The 52-week high/low is the highest and lowest price of the stock within the past 52 weeks. These numbers are calculated on the daily closing share price. But remember, they do not show intraday highs or lows, which may be reached during a trading session.

What does the 52 week low mean? ›

When a certain figure is recorded as the lowest price of the stock or bond over the past one year, that is 52 weeks, it is known as the 52 week low. This 52 week low is one of the important parameters which is looked at by the investors before investing in that particular stock.

What is the formula for 52 week high? ›

Stockopedia explains Price vs 52w High

The formula is : Current Price - 52 week High / 52 Week High. To screen for companies that are within 10% of their 52wk high, the criteria would be Price vs. 52 Week High is greater than -10 (i.e. greater / less negative than -10%).

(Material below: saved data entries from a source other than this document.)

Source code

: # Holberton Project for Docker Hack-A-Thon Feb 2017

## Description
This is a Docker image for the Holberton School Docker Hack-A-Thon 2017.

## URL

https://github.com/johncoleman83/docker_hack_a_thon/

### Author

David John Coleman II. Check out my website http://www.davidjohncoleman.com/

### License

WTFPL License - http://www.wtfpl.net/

How do you calculate the 52 week high low? ›

An Example. For example, consider a stock that in the last year traded as high as $12.50, as low as $7.50, and is currently trading at $10. This means the stock is trading 20% below its 52-week high (1 – (10/12.50) = 0.20 or 20%) and 33% above its 52-week low ((10/7.50) - 1 = 0.33 or 33%).

How to read 52 week range? ›

52-week range: Indicates the highest and lowest price a stock traded in the last year (52 weeks). One-year highs and lows are typically considered "critical" levels, especially when a stock trades above its one-year high (possibly a bullish signal) or below its one-year low (possibly a bearish signal).

What happens when a stock reaches its 52 week low? ›

When a stock hits its 52-week low, traders tend to sell these stocks. 52-week lows are used to apply trading strategies. For example, a NIFTY 52 week low can be used to find an exit point for that NIFTY stock. A trader is most likely to sell a stock when its price exceeds the 52-week low mark.